In a ruling that would discourage the state governments to give employment through back door by engaging workers on daily wages or contract, the Supreme Court has held that such employees would not be entitled to salary equal to those of regular employees recruited through a due selection process laid down under the law.

 

Deciding a bunch of appeals by the Haryana Government against the Punjab and Haryana High Court judgment holding that employees once recruited irrespective of the selection process, were entitled to “equal pay for equal work” under Article 14 of the Constitution.

 

The apex court further held that the employees engaged on contract for a specific job, could not claim regularisation, as their service would be strictly guided by the terms and conditions of the contract.

 

The Haryana Government, which itself was responsible for giving back-door employment to hundreds of persons by engaging them on daily wages and contract in Class III and IV grades in various departments over the years, had moved the Supreme Court, challenging the High court order.

 

Setting aside the impugned judgment, a Bench of Mr Justice S N Variava, Mr Justice A R Lakshmanan and Mr Justice S H Kapadia took exception to the High Court deciding all the cases in a “mechanical” manner. “The principle of equal pay for equal work has no mechanical application in every case,” the Bench ruled.

 

The Supreme Court said “Article 14 permits reasonable classification based on qualities or characteristics of persons recruited and grouped together, as against those who were left out... the very fact that those employees who have not gone through the process of recruitment may itself in certain cases, make a difference... even though the persons may do the same work, their quality of work may differ.”

 

“Where persons are selected by a selection committee on the basis of merit with due regard to seniority, a higher pay scale granted to such persons who are evaluated by the competent authority cannot be challenged,” it said.

 

The Bench said for the application of the principle of equal pay for equal work, the courts had to consider various dimensions of a given job. “The accuracy required and the dexterity that the job may entail may differ from job to job.
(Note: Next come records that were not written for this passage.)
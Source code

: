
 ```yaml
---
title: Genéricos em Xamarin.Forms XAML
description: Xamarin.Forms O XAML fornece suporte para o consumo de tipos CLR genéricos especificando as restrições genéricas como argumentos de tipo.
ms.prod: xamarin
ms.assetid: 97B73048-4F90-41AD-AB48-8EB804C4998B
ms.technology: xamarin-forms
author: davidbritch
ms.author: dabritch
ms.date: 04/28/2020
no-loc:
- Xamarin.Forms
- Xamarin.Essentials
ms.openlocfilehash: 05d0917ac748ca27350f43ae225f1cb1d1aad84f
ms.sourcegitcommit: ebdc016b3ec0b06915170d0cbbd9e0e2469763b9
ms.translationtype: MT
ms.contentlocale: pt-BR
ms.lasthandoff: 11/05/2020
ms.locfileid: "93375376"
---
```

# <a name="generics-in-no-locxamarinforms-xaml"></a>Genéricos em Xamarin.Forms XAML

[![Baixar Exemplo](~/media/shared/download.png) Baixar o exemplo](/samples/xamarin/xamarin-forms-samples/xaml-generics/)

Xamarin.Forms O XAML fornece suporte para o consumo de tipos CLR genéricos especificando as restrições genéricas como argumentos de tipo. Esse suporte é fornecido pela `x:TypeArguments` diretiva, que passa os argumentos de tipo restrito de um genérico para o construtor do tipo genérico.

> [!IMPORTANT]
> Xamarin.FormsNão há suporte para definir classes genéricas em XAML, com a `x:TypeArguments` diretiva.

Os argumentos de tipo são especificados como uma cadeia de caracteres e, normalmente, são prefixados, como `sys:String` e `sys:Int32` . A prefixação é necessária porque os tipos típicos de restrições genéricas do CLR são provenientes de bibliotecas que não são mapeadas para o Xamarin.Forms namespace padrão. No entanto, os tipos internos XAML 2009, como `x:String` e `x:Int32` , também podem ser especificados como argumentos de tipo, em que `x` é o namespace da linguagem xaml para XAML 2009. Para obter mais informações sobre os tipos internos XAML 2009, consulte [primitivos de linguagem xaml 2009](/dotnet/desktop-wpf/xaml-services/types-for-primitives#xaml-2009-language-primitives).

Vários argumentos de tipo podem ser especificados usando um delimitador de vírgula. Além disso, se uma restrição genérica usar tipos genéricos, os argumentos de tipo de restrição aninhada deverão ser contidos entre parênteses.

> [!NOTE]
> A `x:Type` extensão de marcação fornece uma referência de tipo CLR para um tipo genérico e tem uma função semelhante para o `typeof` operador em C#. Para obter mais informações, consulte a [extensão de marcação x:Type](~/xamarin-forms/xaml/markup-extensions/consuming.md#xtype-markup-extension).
It cannot be judged by the mere volumes of work,” it observed.

 

The court said reliability and responsibility towards the job of a persons coming through a legally laid down selection process would be more than those engaged on daily wages or contract.

 

Since many of the daily wage employees were regularised while the case was pending in the High Court and the Supreme Court, such workers had claimed back wages with arrears, therefore, the apex court referred all cases back to the High Court with a direction that each and every matter should not be decided in a “mechanical” manner.

 

“These are not matters where a writ court can lightly interfere,” the Bench said adding, “In all these cases, we find that the High Court has blindly proceeded on the basis that the doctrine of equal pay for equal work applies without examining any relevant factors.”

 

Laying down guidelines to the High Court how to proceed with these cases, the apex court said it must satisfy itself that the work discharged and the condition of service of a daily wager was equal to that of regular employees, if at all a case was made out for grant of relief.

 

Regarding contract employees, the Bench said that the High Court had to take into consideration the terms and condition of the contract.